** DATA FOR THIS EXERCISE follows **

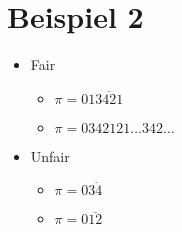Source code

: \documentclass[12pt,a4paper]{article}
\begin{document}
\section{Beispiel 2}

\begin{itemize}
	\item Fair
	\begin{itemize}
		\item $\pi = 01\overline{3421}$
		\item $\pi = 0342121 \ldots 342 \ldots$
	\end{itemize}
	\item Unfair
	\begin{itemize}
		\item $\pi = 03\dot{4}$
		\item $\pi = 0\overline{12}$
	\end{itemize}
\end{itemize}	
	
\end{document}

** End of DATA FOR THIS EXERCISE **

AIM OF THE TASK. In your copy of the listing above, reproduce each line exactly and omit all pictures.

REPLY.
Source code

: \documentclass[12pt,a4paper]{article}
\begin{document}
\section{Beispiel 2}

\begin{itemize}
	\item Fair
	\begin{itemize}
		\item $\pi = 01\overline{3421}$
		\item $\pi = 0342121 \ldots 342 \ldots$
	\end{itemize}
	\item Unfair
	\begin{itemize}
		\item $\pi = 03\dot{4}$
		\item $\pi = 0\overline{12}$
	\end{itemize}
\end{itemize}	
	
\end{document}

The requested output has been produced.